Separate Bathrooms For Gay Students at School?

Homosexual and heterosexual students should have separate bathrooms and showers in Idaho schools, a Wilder Republican running for the Idaho House said Friday.

Walt Bayes, who gained notoriety two years ago by going on an anti-abortion hunger strike that lasted 59 days, said he wasn’t sure how the issue could be handled other than providing different facilities for gay and straight students in schools.
Also on agenda

Some of Walt Bayes’ other platforms:

• Make the supplying of pornography to juveniles by any person, official, librarian or institution a criminal offense.

• Require written permission from parents or guardian before supplying any sex education, contraceptive or abortion.

• The state shall pay equal money for equal education to all schools: public, private or home. “Give home and private schools money and they will run the unions out of town,” Bayes said.

• Wolves should be killed wherever they endanger livestock, game, pets or people. Bayes said he shot a wolf that was chasing his deer. “To me it was legal because the (Idaho) Constitutional says I have a right to protect my property,” Bayes said. He said officials decided not to prosecute him.


The topic came up after Bayes mentioned it in his campaign literature, where he wrote, “It is absolutely wrong to force any student to share the same bathrooms and showers with homosexual teachers or students.”

Bayes is a 70-year-old retired blue-collar worker and farmer. None of the three Republicans running in the Tuesday, May 27 primary against him agrees with his position.

“I don’t think it’s worth commenting on,” District 11 House Seat B incumbent Rep. Carlos Bilbao of Emmett said. “I don’t know where he’s coming off on all this.”

Bayes said that when he was 18 it would have been “an absolute catastrophe” for him to have showered with girls. But he said he wasn’t completely sure how the issue of homosexuals and heterosexuals using the same facilities in schools should be addressed.

“I don’t really have an answer for it, but we’re going to have to do something if there’s going to be a considerable number of our people who are going to go that way (homosexual),” Bayes said. “We’re going to (need) some kind of separation.”

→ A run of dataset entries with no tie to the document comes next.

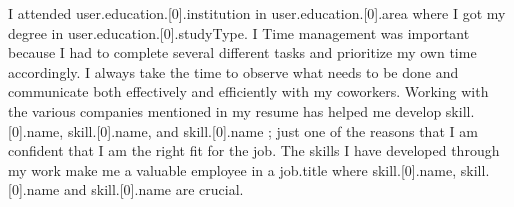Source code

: I attended {{user.education.[0].institution}} in {{user.education.[0].area}} where I got my degree in {{user.education.[0].studyType}}. I Time management was important because I had to complete several different tasks and prioritize my own time accordingly. I always take the time to observe what needs to be done and communicate both effectively and efficiently with my coworkers. Working with the various companies mentioned in my resume has helped me develop {{skill.[0].name}}, {{skill.[0].name}}, and {{skill.[0].name}} ; just one of the reasons that I am confident that I am the right fit for the job. The skills I have developed through my work make me a valuable employee in a {{job.title}} where {{skill.[0].name}}, {{skill.[0].name}} and {{skill.[0].name}} are crucial.
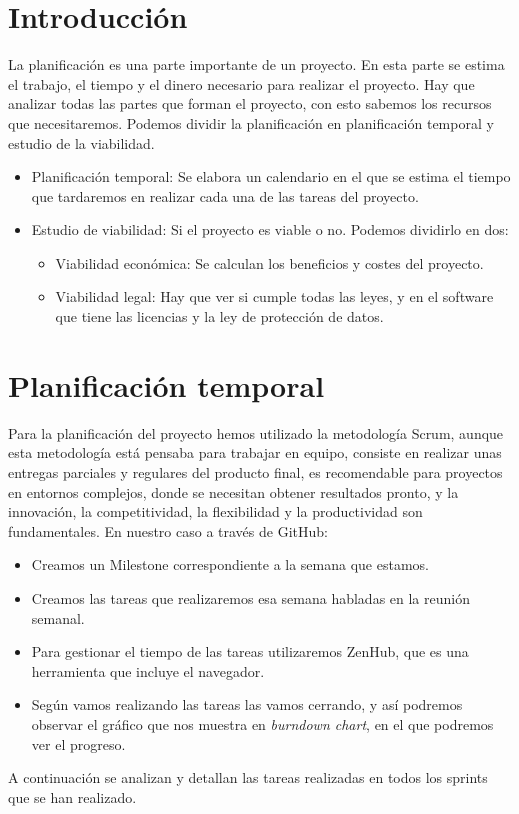 
\section{Introducción}
La planificación es una parte importante de un proyecto. En esta parte se estima el trabajo, el tiempo y el dinero necesario para realizar el proyecto. Hay que analizar todas las partes que forman el proyecto, con esto sabemos los recursos que necesitaremos. Podemos dividir la planificación en planificación temporal y estudio de la viabilidad.
\begin{itemize}
\item Planificación temporal: Se elabora un calendario en el que se estima el tiempo que tardaremos en realizar cada una de las tareas del proyecto. 
\item Estudio de viabilidad: Si el proyecto es viable o no. Podemos dividirlo en dos:
\begin{itemize}
\item Viabilidad económica: Se calculan los beneficios y costes del proyecto.
\item Viabilidad legal: Hay que ver si cumple todas las leyes, y en el software que tiene las licencias y la ley de protección de datos.
\end{itemize}
\end{itemize}

\section{Planificación temporal}
Para la planificación del proyecto hemos utilizado la metodología Scrum, aunque esta metodología está pensaba para trabajar en equipo, consiste en realizar unas entregas parciales y regulares del producto final, es recomendable para proyectos en entornos complejos, donde se necesitan obtener resultados pronto, y la innovación, la competitividad, la flexibilidad y la productividad son fundamentales.
En nuestro caso a través de GitHub:
\begin{itemize}
\item Creamos un Milestone correspondiente a la semana que estamos.
\item Creamos las tareas que realizaremos esa semana habladas en la reunión semanal.
\item Para gestionar el tiempo de las tareas utilizaremos ZenHub, que es una herramienta que incluye el  navegador.
\item Según vamos realizando las tareas las vamos cerrando, y así podremos observar el gráfico que nos muestra en \textit{burndown chart}, en el que podremos ver el progreso.
\end{itemize}
A continuación se analizan y detallan las tareas realizadas en todos los sprints que se han realizado.
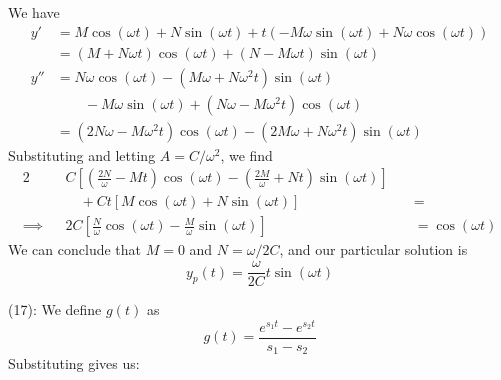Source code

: \documentclass[a4paper]{article}
\begin{document}

We have 
\begin{align*}
	y' & = M \cos\!\left(\omega t \right) + N \sin\!\left(\omega t \right) + t \!\left( -M \omega \sin\!\left(\omega t \right) + N \omega \cos\!\left(\omega t \right)  \right) \\
	   & = \!\left( M + N \omega t  \right) \cos\!\left(\omega t \right) + \!\left( N - M \omega t  \right) \sin\!\left(\omega t \right) \\
       y'' & = N \omega \cos\!\left( \omega t \right) - \!\left( M \omega + N \omega^{2} t  \right) \sin\!\left(\omega t \right) \\
	   & \qquad - M \omega \sin\!\left( \omega t \right) + \!\left( N \omega - M \omega^{2} t  \right) \cos\!\left(\omega t \right) \\
	   & = \!\left( 2N \omega - M \omega^{2} t  \right) \cos\!\left(\omega t \right) - \!\left( 2M \omega + N \omega^{2} t  \right) \sin\!\left(\omega t \right) 
\end{align*}
Substituting and letting \( A = C / \omega^{2} \), we find
\begin{alignat*}{2}
	&& C \!\left[ \!\left( \frac{2N}{\omega } - Mt  \right)\cos\!\left(\omega t \right) - \!\left( \frac{2M}{\omega } + Nt  \right)\sin\!\left(\omega t \right)  \right] \quad &  \\
	&& \quad + Ct \!\left[ M \cos\!\left(\omega t \right) + N \sin\!\left(\omega t \right)  \right] & =  \\ 
	\implies && 2C \!\left[ \frac{N }{\omega } \cos\!\left(\omega t \right) - \frac{M }{\omega }\sin\!\left(\omega t \right)  \right] & = \cos\!\left(\omega t \right) 
\end{alignat*}
We can conclude that \( M = 0 \) and \( N = \omega / 2C \), and our particular solution is
\[
	y_{p } \!\left( t  \right) = \frac{\omega}{2C} t \sin\!\left(\omega t \right)  
\]


(17): We define \( g \!\left( t  \right) \) as 
\[
	g \!\left( t  \right) = \frac{e^{s_{1}t } - e^{s_{2}t }}{s_{1} - s_{2}} 
\]
Substituting gives us:
\end{document}
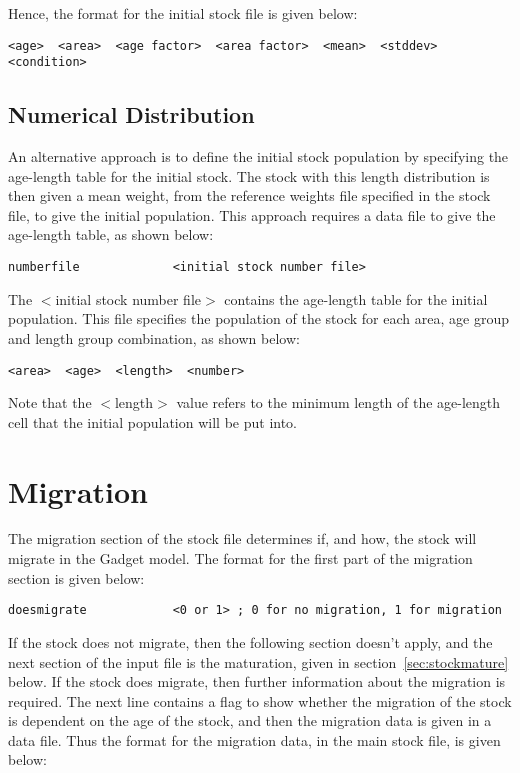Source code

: \documentclass [a4paper, 10pt]{book}
\begin{document}
\bigskip
Hence, the format for the initial stock file is given below:

{\small\begin{verbatim}
<age>  <area>  <age factor>  <area factor>  <mean>  <stddev>  <condition>
\end{verbatim}}

\subsection{Numerical Distribution}
An alternative approach is to define the initial stock population by specifying the age-length table for the initial stock.  The stock with this length distribution is then given a mean weight, from the reference weights file specified in the stock file, to give the initial population.  This approach requires a data file to give the age-length table, as shown below:

{\small\begin{verbatim}
numberfile             <initial stock number file>
\end{verbatim}}

The $<$initial stock number file$>$ contains the age-length table for the initial population.  This file specifies the population of the stock for each area, age group and length group combination, as shown below:

{\small\begin{verbatim}
<area>  <age>  <length>  <number>
\end{verbatim}}

Note that the $<$length$>$ value refers to the minimum length of the age-length cell that the initial population will be put into.

\section{Migration}\label{sec:stockmigrate}
The migration section of the stock file determines if, and how, the stock will migrate in the Gadget model. The format for the first part of the migration section is given below:

{\small\begin{verbatim}
doesmigrate            <0 or 1> ; 0 for no migration, 1 for migration
\end{verbatim}}

If the stock does not migrate, then the following section doesn't apply, and the next section of the input file is the maturation, given in section~\ref{sec:stockmature} below.  If the stock does migrate, then further information about the migration is required.  The next line contains a flag to show whether the migration of the stock is dependent on the age of the stock, and then the migration data is given in a data file.  Thus the format for the migration data, in the main stock file, is given below:
\end{document}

Bayes said his main goal as a candidate is to stop abortion by having the fetus defined as a person from the moment of conception.

One of Bayes’ opponents, Steve Coyle of Star, said he did not see the need for separate facilities for gays and straights in schools. Another candidate in the race, Jeff Justus of Meridian, said the proposal was not needed.

“We have a lot more important issues than that,” Justus said.